In a standard modular UPS where modules share the load, if one has a problem it could signal all the modules go to static bypass.  However, a true modular UPS with DARA makes democratic decisions, when a fault is recognised in one module but the others do not, then they will remain online while the problematic module is switched off automatically and isolated.  The automated process removes some of the human element which has led to datacentre power failures in recent years.   

R is for Redundant

From a technological point of view, building redundancy into the UPS system increases availability.  Redundancy simply means adding extra modules which will support the load in the event of failure.  By utilising a true N+1 configuration, a failure in one module results in that module being isolated, leaving the remaining modules supporting the load.  This results in high availability and low downtime and the rapid hot swap modular concept offers the lowest mean time to repair, it takes minutes to replace a module.

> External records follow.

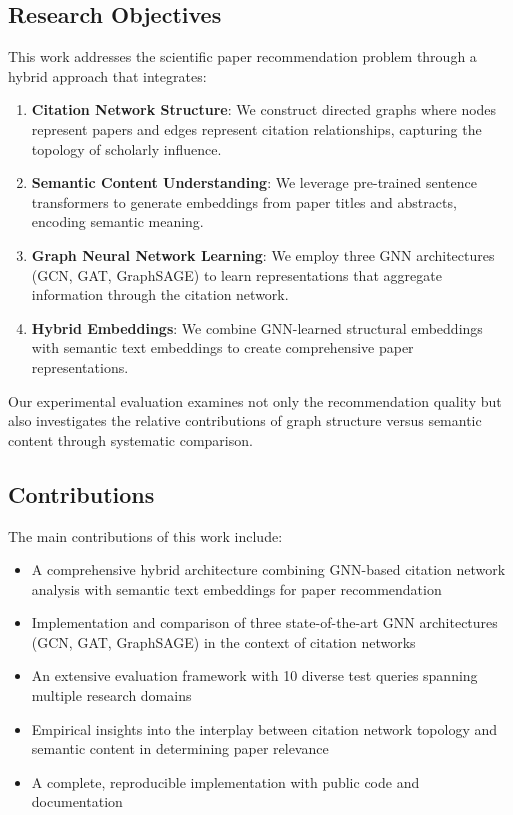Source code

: \documentclass[pdflatex,sn-mathphys-num]{sn-jnl}
\theoremstyle{thmstyleone}%
\theoremstyle{thmstyletwo}%
\theoremstyle{thmstylethree}%
\begin{document}
\subsection{Research Objectives}

This work addresses the scientific paper recommendation problem through a hybrid approach that integrates:

\begin{enumerate}
    \item \textbf{Citation Network Structure}: We construct directed graphs where nodes represent papers and edges represent citation relationships, capturing the topology of scholarly influence.

    \item \textbf{Semantic Content Understanding}: We leverage pre-trained sentence transformers to generate embeddings from paper titles and abstracts, encoding semantic meaning.

    \item \textbf{Graph Neural Network Learning}: We employ three GNN architectures (GCN, GAT, GraphSAGE) to learn representations that aggregate information through the citation network.

    \item \textbf{Hybrid Embeddings}: We combine GNN-learned structural embeddings with semantic text embeddings to create comprehensive paper representations.
\end{enumerate}

Our experimental evaluation examines not only the recommendation quality but also investigates the relative contributions of graph structure versus semantic content through systematic comparison.

\subsection{Contributions}

The main contributions of this work include:

\begin{itemize}
    \item A comprehensive hybrid architecture combining GNN-based citation network analysis with semantic text embeddings for paper recommendation
    \item Implementation and comparison of three state-of-the-art GNN architectures (GCN, GAT, GraphSAGE) in the context of citation networks
    \item An extensive evaluation framework with 10 diverse test queries spanning multiple research domains
    \item Empirical insights into the interplay between citation network topology and semantic content in determining paper relevance
    \item A complete, reproducible implementation with public code and documentation
\end{itemize}
\end{document}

However, duplication and redundancy of UPS components must also apply to communication between modules too.  The most simple communications bus is a single cable, a break could potentially compromise the entire system. A ring circuit eliminates this as the signals can simply communicate the other way around the ring. 

Want even more assurance, how about a Triple Mode communications bus?  As its name suggests, there are three paths of communication with three separate ring circuits, and three brains in each module communicating with the three brains in all the other modules – it’s the belt, braces, and buttons DARA approach.

A is for Architecture

The overall architecture in CENTIEL’S CumulusPowerTM Modular design is a completely decentralised one, where no common component can act as a potential single point of failure.  Instead of one brain, there are multiple brains which work together to make the best decision for the whole.


What does a UPS do?…easy, it protects your critical load against mains’ failures.  There are many different solutions to the same problem, therefore, it is important to check the configuration and the definition of a modular system carefully and seek expert advice before making that expensive purchase.